To date, the majority of large population studies have used aBMD measured by DXA as a proxy for fracture risk to study ethnic differences in bone health. In men, data from the third National Health and Nutrition Examination Survey (NHANES III) showed that Black-Americans had a higher mean femoral neck and total hip aBMD compared to White-American men (16); these differences were similar to reported fracture rates between these ethnic groups (17). The osteoporotic fractures in men study (MrOS) used QCT and showed that Black-American and East Asian-American men had higher bone strength compared to White-American men due to greater vBMD at the femoral neck (18). Data from UK-cohort of the European Male Aging Study (EMAS) compared White-British men to a group of Afro-Caribbean British and South-Asian British men. The Afro-Caribbean British group had higher aBMD at all sites compared to South-Asian British and White-British, both before and after adjustment for body size (19). However, vBMD of the distal radius assessed using pQCT was not different between the groups (20).

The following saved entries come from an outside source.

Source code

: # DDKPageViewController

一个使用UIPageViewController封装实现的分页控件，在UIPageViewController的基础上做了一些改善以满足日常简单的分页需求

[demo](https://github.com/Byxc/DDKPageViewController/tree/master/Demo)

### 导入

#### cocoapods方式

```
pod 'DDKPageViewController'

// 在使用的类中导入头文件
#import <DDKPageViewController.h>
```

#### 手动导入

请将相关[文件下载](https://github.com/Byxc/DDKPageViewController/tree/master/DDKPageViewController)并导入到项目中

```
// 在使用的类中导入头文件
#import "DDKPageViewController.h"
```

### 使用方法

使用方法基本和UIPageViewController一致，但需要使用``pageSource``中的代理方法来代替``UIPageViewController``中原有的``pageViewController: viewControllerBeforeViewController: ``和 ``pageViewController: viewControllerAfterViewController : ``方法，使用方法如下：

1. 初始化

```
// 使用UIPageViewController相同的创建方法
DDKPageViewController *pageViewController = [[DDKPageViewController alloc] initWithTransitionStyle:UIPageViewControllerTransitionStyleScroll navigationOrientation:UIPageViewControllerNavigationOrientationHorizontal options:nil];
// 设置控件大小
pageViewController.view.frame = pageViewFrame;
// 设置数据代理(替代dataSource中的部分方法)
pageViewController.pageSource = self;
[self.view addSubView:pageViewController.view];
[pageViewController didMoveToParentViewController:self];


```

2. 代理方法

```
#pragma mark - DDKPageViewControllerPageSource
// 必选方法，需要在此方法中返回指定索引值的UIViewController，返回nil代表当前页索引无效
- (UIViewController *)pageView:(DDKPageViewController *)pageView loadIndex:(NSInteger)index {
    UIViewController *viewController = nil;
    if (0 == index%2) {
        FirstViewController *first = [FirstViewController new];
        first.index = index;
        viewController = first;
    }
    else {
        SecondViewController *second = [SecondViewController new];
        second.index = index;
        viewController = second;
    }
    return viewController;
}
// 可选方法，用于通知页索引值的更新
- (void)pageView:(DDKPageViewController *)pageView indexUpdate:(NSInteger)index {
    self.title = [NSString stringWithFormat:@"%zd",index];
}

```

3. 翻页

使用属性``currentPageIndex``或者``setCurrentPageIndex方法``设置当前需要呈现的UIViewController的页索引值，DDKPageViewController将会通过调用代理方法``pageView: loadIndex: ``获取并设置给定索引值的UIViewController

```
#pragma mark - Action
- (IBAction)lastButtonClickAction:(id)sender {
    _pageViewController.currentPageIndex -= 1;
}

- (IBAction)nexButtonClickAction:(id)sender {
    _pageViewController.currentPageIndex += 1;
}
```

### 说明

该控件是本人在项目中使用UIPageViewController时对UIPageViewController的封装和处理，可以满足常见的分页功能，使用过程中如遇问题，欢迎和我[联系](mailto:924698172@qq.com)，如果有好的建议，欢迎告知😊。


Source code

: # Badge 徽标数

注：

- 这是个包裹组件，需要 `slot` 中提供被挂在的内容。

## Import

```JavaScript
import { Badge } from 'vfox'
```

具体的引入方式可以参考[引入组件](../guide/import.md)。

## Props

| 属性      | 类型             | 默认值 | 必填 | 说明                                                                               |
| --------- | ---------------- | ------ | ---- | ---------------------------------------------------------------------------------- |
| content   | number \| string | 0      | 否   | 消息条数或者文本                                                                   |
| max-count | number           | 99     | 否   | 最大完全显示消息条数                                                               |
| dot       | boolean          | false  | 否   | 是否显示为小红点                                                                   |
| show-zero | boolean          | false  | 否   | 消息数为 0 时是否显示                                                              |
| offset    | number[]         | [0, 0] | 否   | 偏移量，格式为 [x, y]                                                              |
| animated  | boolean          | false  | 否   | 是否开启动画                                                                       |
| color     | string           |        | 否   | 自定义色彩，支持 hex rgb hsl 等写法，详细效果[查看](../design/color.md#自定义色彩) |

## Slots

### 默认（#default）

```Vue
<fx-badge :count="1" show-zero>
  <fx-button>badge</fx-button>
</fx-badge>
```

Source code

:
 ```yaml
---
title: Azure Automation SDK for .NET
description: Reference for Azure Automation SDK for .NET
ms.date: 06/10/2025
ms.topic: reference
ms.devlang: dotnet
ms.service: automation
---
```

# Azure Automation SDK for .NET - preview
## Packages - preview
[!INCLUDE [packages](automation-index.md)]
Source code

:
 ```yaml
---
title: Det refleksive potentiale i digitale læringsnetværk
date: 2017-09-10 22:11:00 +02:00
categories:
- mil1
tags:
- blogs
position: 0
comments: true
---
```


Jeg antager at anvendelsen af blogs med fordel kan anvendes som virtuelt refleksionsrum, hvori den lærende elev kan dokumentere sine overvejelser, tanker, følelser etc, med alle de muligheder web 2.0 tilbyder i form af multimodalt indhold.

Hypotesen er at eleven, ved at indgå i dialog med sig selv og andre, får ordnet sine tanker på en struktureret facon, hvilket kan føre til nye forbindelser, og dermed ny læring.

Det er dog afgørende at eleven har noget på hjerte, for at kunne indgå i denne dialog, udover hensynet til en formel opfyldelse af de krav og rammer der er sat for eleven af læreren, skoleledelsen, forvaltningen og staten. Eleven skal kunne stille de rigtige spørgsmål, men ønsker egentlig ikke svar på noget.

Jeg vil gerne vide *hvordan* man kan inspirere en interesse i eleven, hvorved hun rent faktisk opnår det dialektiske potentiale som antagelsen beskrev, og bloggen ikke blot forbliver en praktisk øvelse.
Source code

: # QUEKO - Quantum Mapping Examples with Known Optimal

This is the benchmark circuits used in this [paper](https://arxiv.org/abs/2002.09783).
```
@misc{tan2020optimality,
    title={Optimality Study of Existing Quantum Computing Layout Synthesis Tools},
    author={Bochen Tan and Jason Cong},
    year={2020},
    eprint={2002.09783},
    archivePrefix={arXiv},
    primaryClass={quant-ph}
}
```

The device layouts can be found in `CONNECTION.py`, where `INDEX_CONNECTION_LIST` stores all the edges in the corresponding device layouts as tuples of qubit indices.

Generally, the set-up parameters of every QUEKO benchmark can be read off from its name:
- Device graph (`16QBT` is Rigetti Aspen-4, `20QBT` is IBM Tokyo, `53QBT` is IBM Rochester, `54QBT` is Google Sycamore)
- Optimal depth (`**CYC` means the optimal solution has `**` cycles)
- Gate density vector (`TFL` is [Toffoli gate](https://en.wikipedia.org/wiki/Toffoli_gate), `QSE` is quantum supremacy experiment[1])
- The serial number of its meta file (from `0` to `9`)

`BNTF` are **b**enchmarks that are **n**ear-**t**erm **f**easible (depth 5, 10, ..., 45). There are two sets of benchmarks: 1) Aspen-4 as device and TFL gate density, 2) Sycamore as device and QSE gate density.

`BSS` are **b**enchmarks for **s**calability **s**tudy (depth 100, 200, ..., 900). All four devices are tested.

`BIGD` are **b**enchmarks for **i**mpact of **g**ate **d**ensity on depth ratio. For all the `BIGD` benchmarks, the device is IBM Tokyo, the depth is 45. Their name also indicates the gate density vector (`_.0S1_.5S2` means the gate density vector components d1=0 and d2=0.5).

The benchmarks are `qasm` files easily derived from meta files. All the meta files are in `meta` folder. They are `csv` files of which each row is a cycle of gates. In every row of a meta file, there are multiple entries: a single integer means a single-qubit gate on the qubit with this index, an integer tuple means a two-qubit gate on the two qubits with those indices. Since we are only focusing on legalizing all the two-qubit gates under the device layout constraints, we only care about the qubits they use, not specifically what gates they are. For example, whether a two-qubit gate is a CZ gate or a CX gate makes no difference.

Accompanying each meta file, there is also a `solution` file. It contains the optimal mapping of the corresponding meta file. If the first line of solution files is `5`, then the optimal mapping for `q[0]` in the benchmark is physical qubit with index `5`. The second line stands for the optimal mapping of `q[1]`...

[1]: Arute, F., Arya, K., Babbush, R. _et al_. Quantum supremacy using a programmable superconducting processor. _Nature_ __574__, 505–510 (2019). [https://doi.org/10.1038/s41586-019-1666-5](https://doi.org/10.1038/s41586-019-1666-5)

One of the largest multi-ethnic studies, the National Osteoporosis Risk Assessment (NORA) study (NORA) showed that Black-American women had higher, and Asian-Americans1 lower, aBMD in the study population (2). Even after adjusting for body weight and other risk factor covariates, the greater aBMD in Black-American women persisted; however, Asian-American women had similar values to White-American women (2). Despite lower aBMD in Asian-American women, studies have shown lower rates of fracture compared to White-American women (2). In UK, South-Asian women had lower aBMD than White-British women before appropriate adjustment for body or bone size, thereafter there were no differences between groups (21, 22). Similarly, Chinese women had lower aBMD than White-British women; after adjustment for body size, these differences were attenuated (23). Furthermore, despite a lower size-adjusted BMC at the lumbar spine, hip, and radius in Gambian women compared to White-British women (independent of height and weight), there was a lower incidence of fracture among Gambian women (24), suggesting that there are other factors contributing to the lower fracture risk seen in Gambian women. Taken together, all of the studies discussed in this section suggest that there may be other components of bone strength that should be studied to help to better predict fracture risk in different populations.

Ethnic Differences in Bone Structure

Earlier studies of bone structure show differences in body-segment proportions (sitting and standing height) and also in cortical parameters measured using histomorphometry, which may contribute to ethnic differences in fracture rates (25, 26). The most recent studies also demonstrate that bone structure and microarchitecture are different in ethnic groups and these variations are likely to contribute to the ethnic differences in fracture rates.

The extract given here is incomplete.